There’s been a lot of previous discussion about Rethinking the Museum Website, MCN had a brilliant panel about it last autumn, and Suse Cairns over at Museum Geek ponders about it a lot. It was really great to see Nate and Robin talk about the actual process of designing, creating and overall flipping the concept of what is capable with a museum website on its head. A really nice way of summing this up is that the Walker is a safe place for unsafe ideas.
The objectives for the new website aren’t actually too dissimilar from most other museums’ to communicate the brand and mission, to promote programmes, and to facilitate physical visits. But Walker’s implementation of those objectives is completely different. The new website, which took more than two years to create, wanted to be an “idea hub”. I really like classing and designing a museum website to be an ‘idea hub’. It already sounds like a website you want to visit.
It also has content centred approach, or content based marketing, so in a way it looks and feels more like a magazine than a website, and, unlike many other websites who are designed to be the ultimate final destination, the Walker site sees itself as a node rather than an endpoint. In order to become a node museums need to start curating the web. Their advice is that museums should concentrate on producing content that is unique to their institution, and that linking to someone else who knows more than them is a clear mark of confidence and authority. If that didn’t make sense here’s the tweet: “Curating the web gives @walkerartcenter authority online. Linking = authority.”
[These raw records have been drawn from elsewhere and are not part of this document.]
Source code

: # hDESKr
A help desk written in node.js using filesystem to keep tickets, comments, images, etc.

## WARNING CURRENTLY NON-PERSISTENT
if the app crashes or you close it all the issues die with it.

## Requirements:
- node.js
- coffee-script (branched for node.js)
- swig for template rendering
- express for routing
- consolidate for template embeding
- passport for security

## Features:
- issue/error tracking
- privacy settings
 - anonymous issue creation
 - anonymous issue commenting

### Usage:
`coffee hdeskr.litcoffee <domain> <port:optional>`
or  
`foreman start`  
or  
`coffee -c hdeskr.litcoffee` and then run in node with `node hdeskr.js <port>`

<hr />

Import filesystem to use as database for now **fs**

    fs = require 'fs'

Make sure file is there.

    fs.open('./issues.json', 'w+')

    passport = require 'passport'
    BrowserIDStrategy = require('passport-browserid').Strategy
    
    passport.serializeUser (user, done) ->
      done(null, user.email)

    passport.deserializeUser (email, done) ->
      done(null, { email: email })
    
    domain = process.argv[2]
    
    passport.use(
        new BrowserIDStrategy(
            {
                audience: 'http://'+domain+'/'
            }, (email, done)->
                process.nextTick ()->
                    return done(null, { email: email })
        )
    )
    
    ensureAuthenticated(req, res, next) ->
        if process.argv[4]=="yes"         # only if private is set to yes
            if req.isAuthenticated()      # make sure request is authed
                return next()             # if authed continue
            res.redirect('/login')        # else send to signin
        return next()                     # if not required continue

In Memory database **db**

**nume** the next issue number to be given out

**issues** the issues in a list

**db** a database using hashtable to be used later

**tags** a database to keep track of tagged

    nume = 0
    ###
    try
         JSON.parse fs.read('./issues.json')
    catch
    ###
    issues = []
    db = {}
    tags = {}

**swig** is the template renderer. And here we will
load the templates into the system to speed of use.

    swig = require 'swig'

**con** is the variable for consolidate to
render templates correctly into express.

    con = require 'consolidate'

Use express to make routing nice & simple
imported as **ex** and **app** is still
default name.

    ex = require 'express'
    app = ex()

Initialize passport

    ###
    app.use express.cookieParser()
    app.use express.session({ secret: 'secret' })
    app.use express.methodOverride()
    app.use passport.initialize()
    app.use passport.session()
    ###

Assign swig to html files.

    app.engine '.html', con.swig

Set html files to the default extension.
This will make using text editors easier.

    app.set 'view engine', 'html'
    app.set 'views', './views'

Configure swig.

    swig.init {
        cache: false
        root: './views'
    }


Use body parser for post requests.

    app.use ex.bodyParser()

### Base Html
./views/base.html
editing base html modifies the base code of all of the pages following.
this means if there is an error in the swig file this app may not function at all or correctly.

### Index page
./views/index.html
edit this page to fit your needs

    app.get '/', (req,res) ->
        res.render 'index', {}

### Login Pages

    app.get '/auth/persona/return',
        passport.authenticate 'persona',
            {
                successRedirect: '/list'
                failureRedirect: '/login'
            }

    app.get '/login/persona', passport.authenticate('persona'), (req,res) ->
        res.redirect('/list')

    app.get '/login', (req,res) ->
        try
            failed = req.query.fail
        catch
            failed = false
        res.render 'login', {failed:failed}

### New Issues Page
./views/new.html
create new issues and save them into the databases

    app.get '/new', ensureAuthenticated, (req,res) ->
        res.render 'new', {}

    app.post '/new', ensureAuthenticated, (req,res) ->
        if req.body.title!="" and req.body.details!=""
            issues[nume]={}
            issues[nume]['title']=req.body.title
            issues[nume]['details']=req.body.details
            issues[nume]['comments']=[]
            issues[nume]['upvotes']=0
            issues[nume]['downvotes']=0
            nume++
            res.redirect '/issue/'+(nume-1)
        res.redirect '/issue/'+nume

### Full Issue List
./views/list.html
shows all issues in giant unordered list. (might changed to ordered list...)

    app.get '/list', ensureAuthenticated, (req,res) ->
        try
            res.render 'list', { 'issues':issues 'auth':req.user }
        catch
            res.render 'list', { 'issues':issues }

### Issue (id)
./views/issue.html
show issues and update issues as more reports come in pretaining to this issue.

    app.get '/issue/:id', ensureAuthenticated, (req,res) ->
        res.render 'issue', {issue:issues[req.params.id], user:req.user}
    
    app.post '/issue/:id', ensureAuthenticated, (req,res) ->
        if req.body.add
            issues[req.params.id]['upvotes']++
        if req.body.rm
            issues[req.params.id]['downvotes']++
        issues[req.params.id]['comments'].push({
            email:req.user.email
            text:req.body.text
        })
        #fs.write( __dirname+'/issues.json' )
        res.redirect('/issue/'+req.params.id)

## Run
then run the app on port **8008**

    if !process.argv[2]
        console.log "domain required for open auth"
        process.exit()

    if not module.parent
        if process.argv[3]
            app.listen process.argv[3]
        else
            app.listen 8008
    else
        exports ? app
On top of that, there are lots and lots of gorgeous design and gorgeous content, which helps set the tone, and there are also some really nice user features, which play and bring fun to the site (bees, confetti, Cat Breaks and an awesome web comic). What was really refreshing to hear, was the battle that they had to get the website to fruition. You don’t normally hear about the difficulties of institutional buy in and departmental spats (even though we all know they happen, and are probably in the middle of one right now). So when they described what they called ‘user experience wars’ it all sounds so very very familiar, but something that is not often said outloud. From the Walker’s experience you should always focus on the user experience when demands from colleagues come in. Yes please. It would make my job easier.
I’m going to leave you with the Black Slide of the Keynote:
“People will engage with your organisation if you deliver content that adds value.”